[Stored records]
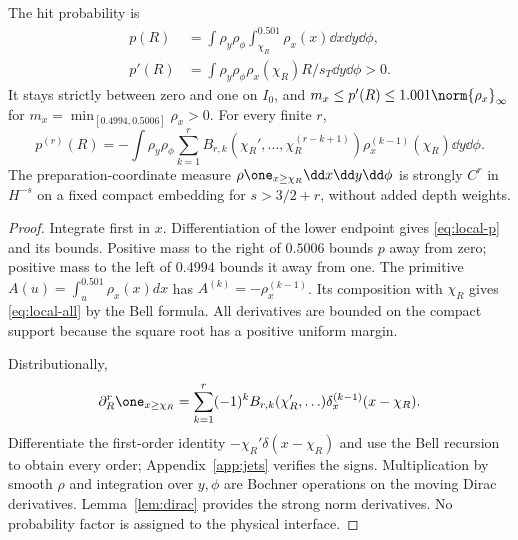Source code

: \begin{theorem}\label{thm:local-hit}
The hit probability is
\begin{align}
 p(R)&=\int\rho_y\rho_\phi\int_{\chi_R}^{0.501}\rho_x(x)\dd x\dd y\dd\phi,\\
 p'(R)&=\int\rho_y\rho_\phi\rho_x(\chi_R)R/s_T\dd y\dd\phi>0.
 \label{eq:local-p}
\end{align}
It stays strictly between zero and one on $I_0$, and
$m_x\le p'(R)\le1.001\norm{\rho_x}_\infty$ for
$m_x=\min_{[0.4994,0.5006]}\rho_x>0$. For every finite $r$,
\begin{equation}
 p^{(r)}(R)=-\int\rho_y\rho_\phi
 \sum_{k=1}^rB_{r,k}(\chi_R',\ldots,\chi_R^{(r-k+1)})
 \rho_x^{(k-1)}(\chi_R)\dd y\dd\phi.
 \label{eq:local-all}
\end{equation}
The preparation-coordinate measure $\rho\one_{x\ge\chi_R}\dd x\dd y\dd\phi$ is strongly $C^r$ in $H^{-s}$ on a fixed compact embedding for $s>3/2+r$, without added depth weights.
\end{theorem}
\begin{proof}
Integrate first in $x$. Differentiation of the lower endpoint gives \eqref{eq:local-p} and its bounds. Positive mass to the right of $0.5006$ bounds $p$ away from zero; positive mass to the left of $0.4994$ bounds it away from one. The primitive $A(u)=\int_u^{0.501}\rho_x(x)dx$ has $A^{(k)}=-\rho_x^{(k-1)}$. Its composition with $\chi_R$ gives \eqref{eq:local-all} by the Bell formula. All derivatives are bounded on the compact support because the square root has a positive uniform margin.

Distributionally,
\begin{equation}
 \partial_R^r\one_{x\ge\chi_R}
 =\sum_{k=1}^r(-1)^kB_{r,k}(\chi_R',\ldots)\delta_x^{(k-1)}(x-\chi_R).
 \label{eq:local-current}
\end{equation}
Differentiate the first-order identity $-\chi_R'\delta(x-\chi_R)$ and use the Bell recursion to obtain every order; Appendix~\ref{app:jets} verifies the signs. Multiplication by smooth $\rho$ and integration over $y,\phi$ are Bochner operations on the moving Dirac derivatives. Lemma~\ref{lem:dirac} provides the strong norm derivatives. No probability factor is assigned to the physical interface.
\end{proof}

__Your assignment__
Reproduce the lines of the entries above exactly, but only from the line containing "The preparation-coordinate measure" through the final line.

__Exercise result__
The preparation-coordinate measure $\rho\one_{x\ge\chi_R}\dd x\dd y\dd\phi$ is strongly $C^r$ in $H^{-s}$ on a fixed compact embedding for $s>3/2+r$, without added depth weights.
\end{theorem}
\begin{proof}
Integrate first in $x$. Differentiation of the lower endpoint gives \eqref{eq:local-p} and its bounds. Positive mass to the right of $0.5006$ bounds $p$ away from zero; positive mass to the left of $0.4994$ bounds it away from one. The primitive $A(u)=\int_u^{0.501}\rho_x(x)dx$ has $A^{(k)}=-\rho_x^{(k-1)}$. Its composition with $\chi_R$ gives \eqref{eq:local-all} by the Bell formula. All derivatives are bounded on the compact support because the square root has a positive uniform margin.

Distributionally,
\begin{equation}
 \partial_R^r\one_{x\ge\chi_R}
 =\sum_{k=1}^r(-1)^kB_{r,k}(\chi_R',\ldots)\delta_x^{(k-1)}(x-\chi_R).
 \label{eq:local-current}
\end{equation}
Differentiate the first-order identity $-\chi_R'\delta(x-\chi_R)$ and use the Bell recursion to obtain every order; Appendix~\ref{app:jets} verifies the signs. Multiplication by smooth $\rho$ and integration over $y,\phi$ are Bochner operations on the moving Dirac derivatives. Lemma~\ref{lem:dirac} provides the strong norm derivatives. No probability factor is assigned to the physical interface.
\end{proof}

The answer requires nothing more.